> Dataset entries
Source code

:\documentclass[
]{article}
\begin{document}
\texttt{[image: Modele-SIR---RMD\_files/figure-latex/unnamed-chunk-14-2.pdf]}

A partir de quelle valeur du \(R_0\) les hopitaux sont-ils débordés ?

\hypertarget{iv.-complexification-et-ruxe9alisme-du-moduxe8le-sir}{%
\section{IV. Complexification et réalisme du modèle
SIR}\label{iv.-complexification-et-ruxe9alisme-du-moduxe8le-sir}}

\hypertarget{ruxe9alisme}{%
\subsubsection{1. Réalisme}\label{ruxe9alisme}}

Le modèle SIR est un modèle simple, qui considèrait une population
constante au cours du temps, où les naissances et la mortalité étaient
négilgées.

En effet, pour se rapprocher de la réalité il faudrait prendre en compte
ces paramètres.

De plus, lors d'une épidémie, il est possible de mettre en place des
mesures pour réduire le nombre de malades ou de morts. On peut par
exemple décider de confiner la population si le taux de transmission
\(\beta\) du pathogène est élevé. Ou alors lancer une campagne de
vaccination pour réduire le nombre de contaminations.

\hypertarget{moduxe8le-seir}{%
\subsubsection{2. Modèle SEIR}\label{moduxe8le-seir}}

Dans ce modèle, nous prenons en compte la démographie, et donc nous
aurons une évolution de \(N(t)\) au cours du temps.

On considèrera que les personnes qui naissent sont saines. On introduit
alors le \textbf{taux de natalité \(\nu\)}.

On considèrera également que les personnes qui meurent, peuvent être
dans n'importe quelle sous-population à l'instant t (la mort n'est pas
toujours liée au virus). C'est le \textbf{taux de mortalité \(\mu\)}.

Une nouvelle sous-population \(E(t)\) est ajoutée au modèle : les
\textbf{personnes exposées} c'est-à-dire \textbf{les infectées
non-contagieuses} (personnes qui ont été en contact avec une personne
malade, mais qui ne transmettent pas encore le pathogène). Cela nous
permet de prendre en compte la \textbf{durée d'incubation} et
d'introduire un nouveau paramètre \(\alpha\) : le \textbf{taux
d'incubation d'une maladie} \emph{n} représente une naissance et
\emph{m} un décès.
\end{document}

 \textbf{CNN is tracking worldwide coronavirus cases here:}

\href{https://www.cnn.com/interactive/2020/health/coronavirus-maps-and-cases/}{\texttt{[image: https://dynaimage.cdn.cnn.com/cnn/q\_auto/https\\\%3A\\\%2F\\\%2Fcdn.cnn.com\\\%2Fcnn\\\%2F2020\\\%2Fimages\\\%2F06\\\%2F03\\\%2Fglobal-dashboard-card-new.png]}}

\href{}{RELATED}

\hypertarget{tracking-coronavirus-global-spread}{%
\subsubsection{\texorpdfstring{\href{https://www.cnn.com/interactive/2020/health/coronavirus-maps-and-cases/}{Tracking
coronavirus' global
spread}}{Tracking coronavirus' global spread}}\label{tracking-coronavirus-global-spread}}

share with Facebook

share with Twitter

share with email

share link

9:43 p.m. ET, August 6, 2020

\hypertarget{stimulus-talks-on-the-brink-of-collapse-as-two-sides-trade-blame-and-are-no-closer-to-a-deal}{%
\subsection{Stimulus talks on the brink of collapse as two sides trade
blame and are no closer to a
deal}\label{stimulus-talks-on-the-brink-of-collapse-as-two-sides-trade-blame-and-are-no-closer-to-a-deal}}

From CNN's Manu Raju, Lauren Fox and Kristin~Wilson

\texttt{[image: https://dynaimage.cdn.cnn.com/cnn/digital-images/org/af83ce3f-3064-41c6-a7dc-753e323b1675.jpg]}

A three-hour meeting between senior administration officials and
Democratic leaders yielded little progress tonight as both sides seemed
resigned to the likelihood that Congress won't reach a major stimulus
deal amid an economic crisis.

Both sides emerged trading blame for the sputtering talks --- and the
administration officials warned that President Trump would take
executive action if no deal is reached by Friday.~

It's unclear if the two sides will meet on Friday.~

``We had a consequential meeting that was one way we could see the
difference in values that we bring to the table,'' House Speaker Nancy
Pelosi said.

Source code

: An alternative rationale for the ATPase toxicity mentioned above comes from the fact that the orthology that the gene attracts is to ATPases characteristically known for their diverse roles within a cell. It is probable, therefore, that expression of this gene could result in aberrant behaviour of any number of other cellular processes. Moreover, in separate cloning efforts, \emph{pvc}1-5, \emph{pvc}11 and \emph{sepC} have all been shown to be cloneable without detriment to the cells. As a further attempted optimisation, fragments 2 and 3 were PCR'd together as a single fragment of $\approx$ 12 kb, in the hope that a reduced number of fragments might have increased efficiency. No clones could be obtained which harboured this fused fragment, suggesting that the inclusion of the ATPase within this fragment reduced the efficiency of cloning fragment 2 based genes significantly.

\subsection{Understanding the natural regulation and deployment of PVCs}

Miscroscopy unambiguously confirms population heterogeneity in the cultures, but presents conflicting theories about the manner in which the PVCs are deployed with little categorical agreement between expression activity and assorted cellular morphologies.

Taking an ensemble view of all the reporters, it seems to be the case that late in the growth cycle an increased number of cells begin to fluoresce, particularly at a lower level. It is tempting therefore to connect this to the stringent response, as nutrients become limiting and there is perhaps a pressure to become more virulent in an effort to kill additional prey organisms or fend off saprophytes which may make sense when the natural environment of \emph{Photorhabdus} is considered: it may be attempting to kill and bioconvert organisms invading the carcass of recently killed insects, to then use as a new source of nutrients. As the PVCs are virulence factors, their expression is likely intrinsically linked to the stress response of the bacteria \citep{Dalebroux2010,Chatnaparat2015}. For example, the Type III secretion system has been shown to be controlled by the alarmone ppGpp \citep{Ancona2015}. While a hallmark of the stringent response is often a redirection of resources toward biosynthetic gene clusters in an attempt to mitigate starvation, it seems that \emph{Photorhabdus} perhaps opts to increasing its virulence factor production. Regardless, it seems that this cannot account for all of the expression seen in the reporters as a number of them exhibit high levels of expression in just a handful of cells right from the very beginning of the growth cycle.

> The problem
What is the number of lines in the data that hold the word "href"? Reply with that number and nothing else.

> Solution to the problem
3